TOKYO (AP) — The site of Tokyo’s famed Tsukiji fish market, left empty after it was razed six years ago, will be replaced by a scenic waterfront stadium and glistening skyscrapers according to plans for its redevelopment that are facing some staunch opposition.

A computer graphic video of plans for the 900 billion yen ($5.7 billion) project made by property developer Mitsui Fudosan shows air taxis zipping above the Sumida river, famed for its scenic bridges.

It’s the latest vision for what is to replace the old market famous for its tuna auctions and pre-dawn fresher-than-fresh sushi meals in shops nearby.

Mitsui Fudosan says the new development will rival top waterfront spots in places like Sydney and Singapore. The idea is to draw in plenty of people from both Japan and abroad. But some in Tokyo are opposed and would prefer to see the prime site turned into a garden.

The plans include office buildings, event spaces, greenery and residential areas, hotels and a biotechnology research center. Also, plenty of places to shop and eat out.

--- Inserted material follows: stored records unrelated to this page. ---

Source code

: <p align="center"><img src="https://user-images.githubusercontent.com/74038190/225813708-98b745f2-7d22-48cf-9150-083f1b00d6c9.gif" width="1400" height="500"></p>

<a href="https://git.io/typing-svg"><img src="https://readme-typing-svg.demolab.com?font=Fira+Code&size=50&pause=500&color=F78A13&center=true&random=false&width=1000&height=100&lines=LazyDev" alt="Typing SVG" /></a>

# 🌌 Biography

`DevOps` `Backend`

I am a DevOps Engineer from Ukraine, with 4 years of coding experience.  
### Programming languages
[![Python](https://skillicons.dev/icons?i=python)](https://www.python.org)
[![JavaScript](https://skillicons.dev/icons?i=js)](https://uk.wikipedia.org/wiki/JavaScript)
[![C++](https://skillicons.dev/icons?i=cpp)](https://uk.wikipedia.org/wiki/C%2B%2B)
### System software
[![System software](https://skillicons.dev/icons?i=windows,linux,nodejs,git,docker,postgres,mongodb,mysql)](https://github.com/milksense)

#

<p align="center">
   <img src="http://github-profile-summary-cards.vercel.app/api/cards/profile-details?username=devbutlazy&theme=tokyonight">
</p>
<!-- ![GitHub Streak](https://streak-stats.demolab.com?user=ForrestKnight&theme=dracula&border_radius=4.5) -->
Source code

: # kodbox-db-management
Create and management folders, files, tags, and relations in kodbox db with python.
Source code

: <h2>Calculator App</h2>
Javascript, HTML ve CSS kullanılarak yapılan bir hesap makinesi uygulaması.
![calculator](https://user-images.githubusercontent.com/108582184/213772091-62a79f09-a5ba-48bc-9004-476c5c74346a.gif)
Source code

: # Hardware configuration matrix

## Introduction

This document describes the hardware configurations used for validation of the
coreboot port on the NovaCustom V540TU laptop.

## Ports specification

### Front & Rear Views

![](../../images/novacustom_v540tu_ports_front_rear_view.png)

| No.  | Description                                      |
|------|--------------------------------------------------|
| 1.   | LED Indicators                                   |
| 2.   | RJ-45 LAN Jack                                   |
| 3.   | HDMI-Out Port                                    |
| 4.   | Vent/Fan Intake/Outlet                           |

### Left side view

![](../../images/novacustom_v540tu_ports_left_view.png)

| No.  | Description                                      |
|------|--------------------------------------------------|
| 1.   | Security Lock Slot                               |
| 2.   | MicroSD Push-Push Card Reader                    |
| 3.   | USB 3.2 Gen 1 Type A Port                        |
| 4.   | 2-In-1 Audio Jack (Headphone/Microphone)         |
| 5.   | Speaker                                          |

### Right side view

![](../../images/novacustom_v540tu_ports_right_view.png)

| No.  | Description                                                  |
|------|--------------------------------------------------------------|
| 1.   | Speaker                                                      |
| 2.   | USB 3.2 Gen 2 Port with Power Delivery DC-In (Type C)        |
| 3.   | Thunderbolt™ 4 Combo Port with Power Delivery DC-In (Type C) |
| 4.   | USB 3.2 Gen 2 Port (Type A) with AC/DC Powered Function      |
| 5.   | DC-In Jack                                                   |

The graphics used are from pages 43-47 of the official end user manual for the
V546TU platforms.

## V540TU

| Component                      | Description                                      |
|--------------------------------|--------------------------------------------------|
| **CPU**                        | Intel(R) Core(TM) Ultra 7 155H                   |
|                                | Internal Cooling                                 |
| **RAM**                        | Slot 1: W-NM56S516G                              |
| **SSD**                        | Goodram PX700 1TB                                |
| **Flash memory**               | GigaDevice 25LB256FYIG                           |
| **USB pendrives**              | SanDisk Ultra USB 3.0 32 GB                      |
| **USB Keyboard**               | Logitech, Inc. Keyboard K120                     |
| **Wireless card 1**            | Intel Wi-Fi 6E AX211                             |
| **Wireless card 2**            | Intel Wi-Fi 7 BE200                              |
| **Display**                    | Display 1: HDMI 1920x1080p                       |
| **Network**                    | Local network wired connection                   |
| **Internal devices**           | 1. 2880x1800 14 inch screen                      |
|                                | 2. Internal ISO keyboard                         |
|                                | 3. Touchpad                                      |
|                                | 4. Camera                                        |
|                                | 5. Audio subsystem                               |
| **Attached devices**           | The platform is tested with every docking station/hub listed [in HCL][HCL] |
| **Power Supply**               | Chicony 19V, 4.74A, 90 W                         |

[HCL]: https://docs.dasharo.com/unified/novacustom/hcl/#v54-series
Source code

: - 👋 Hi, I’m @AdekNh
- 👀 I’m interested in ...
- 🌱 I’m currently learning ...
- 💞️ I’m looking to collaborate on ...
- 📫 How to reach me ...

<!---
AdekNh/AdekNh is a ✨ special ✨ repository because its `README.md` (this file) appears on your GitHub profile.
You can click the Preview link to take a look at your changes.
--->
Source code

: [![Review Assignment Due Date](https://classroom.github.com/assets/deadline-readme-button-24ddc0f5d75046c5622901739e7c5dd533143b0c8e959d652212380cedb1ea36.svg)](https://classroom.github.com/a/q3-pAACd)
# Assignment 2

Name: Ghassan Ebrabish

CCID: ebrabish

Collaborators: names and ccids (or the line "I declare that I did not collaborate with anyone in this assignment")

“We are entering a new chapter. Over the years of Japan’s modernization, waterfronts were used for warehouses and factories,” said Jiro Ueda, an executive overseeing development planning at major real estate company Mitsui Fudosan, which heads the consortium that won the bid to redevelop the area.

“We want to build facilities for sports and entertainment to move people emotionally. We want to make Japan more economically competitive.”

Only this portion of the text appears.